As a genre, portrait masks underscore the complex nature of masquerade and how it is understood, both in Bobo-Dioulasso and elsewhere. The portrait mask controversy illustrates well the messy business of reconciling creative differences with societal values among individual artists, patrons, organizers, performers and audience members who can serve as the gatekeepers of cultural institutions – the characteristics of which are at least somewhat negotiable. While André Sanou is credited with inventing and popularizing the portrait mask genre, it should now be clear that no single person bears responsibility for its reputation or status in any given community. Many involved constituencies make deliberate, informed decisions about creating, interacting with and judging portrait masks. Individuals make these decisions in light of the masks’ naturalism, particularly in comparison to other contemporary daytime masks.

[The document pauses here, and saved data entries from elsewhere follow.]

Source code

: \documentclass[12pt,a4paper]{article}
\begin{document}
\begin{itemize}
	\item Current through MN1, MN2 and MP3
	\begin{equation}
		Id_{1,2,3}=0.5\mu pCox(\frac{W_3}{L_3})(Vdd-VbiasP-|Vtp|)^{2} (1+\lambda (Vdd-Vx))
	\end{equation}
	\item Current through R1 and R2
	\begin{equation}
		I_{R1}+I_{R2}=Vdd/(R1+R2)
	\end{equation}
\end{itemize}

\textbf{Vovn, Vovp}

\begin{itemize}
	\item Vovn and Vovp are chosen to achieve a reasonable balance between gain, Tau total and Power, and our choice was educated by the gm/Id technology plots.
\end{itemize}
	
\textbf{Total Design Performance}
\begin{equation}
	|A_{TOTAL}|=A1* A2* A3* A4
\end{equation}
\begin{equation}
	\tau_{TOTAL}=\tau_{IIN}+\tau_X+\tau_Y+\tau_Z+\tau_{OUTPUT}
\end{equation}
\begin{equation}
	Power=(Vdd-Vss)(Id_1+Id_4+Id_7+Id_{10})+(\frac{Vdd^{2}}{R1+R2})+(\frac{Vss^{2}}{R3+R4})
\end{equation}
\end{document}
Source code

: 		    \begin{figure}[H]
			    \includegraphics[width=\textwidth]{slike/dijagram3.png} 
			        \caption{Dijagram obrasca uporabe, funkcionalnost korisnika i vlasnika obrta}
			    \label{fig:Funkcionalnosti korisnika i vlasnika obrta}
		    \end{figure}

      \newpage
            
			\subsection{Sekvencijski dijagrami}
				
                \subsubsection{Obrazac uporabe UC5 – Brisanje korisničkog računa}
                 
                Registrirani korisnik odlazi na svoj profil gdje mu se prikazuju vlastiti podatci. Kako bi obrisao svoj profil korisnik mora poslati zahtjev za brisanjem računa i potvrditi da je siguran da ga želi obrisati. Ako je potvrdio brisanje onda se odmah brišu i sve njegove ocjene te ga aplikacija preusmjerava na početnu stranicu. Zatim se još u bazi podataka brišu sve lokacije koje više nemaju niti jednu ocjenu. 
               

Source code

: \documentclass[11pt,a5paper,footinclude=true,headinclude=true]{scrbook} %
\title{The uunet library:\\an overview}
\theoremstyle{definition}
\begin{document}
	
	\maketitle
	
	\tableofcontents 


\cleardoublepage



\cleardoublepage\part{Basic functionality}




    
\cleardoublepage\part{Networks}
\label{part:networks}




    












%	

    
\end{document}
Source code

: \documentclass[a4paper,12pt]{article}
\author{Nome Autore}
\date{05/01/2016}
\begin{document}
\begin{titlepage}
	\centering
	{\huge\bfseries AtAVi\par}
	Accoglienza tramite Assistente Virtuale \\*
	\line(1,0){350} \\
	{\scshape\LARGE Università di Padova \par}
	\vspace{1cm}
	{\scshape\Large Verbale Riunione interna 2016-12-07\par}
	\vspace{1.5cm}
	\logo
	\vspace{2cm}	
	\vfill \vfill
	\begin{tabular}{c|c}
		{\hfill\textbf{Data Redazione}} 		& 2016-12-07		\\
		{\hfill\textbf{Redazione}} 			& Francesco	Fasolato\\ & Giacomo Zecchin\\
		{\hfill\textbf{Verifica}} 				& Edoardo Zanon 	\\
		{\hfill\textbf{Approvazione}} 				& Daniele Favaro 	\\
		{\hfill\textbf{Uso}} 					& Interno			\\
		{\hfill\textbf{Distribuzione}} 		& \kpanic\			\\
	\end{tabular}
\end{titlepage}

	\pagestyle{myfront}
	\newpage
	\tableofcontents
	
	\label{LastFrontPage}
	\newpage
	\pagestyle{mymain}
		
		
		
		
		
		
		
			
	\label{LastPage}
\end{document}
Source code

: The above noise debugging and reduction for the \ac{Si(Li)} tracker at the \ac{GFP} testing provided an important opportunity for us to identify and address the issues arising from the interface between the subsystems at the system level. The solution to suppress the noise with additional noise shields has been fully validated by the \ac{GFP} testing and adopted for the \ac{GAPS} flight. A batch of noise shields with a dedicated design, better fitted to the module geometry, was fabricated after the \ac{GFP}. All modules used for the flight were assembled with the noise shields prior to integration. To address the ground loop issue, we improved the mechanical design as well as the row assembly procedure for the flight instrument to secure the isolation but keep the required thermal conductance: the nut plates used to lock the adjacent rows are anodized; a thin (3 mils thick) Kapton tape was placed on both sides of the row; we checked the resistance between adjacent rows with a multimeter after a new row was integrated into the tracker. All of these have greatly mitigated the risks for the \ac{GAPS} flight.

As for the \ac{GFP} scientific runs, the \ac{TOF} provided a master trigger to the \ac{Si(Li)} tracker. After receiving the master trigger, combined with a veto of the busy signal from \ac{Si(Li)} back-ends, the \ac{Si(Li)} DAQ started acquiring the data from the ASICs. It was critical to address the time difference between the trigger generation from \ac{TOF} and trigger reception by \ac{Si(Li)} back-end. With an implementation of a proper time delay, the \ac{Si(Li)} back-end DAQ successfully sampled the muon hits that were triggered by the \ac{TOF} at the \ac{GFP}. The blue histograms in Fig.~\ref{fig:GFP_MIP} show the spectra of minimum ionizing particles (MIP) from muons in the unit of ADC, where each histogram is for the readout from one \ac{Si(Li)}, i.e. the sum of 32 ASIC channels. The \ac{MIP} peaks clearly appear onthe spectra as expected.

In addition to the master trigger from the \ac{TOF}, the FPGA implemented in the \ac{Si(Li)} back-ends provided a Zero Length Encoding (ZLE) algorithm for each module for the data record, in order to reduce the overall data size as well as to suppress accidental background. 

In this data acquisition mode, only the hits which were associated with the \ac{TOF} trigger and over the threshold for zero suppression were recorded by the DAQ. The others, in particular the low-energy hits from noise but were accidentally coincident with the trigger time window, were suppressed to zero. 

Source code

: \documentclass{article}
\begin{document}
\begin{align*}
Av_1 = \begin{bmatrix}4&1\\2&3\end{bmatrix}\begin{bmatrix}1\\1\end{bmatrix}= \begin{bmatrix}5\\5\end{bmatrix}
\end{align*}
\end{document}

And their actions shape the mask genre and each masquerade event. Humanity and individual agency are essential to, and celebrated components of, portrait masquerade.
Acknowledgements
This article draws on interviews and informal conversations with colleagues in and around Bobo-Dioulasso, Burkina Faso from 2006 to 2016, where I documented fifty-three daytime mask dances, ten of which included portrait masks. I am grateful for field research support from the UNCC College of Arts + Architecture and Department of Art and Art History (April–June 2016 and April–May 2015), the Penn Humanities Forum (May–June 2014), and the UCLA Department of Art History (March–June 2009, November 2007–June 2008, and July 2006). I extend my gratitude to colleagues in Burkina Faso, France, and the United States, too numerous to list here, who generously provided their time, expertise and archival materials during the development of this article. Errors of fact or interpretation are entirely my own. Unless otherwise noted, all translations are the author's.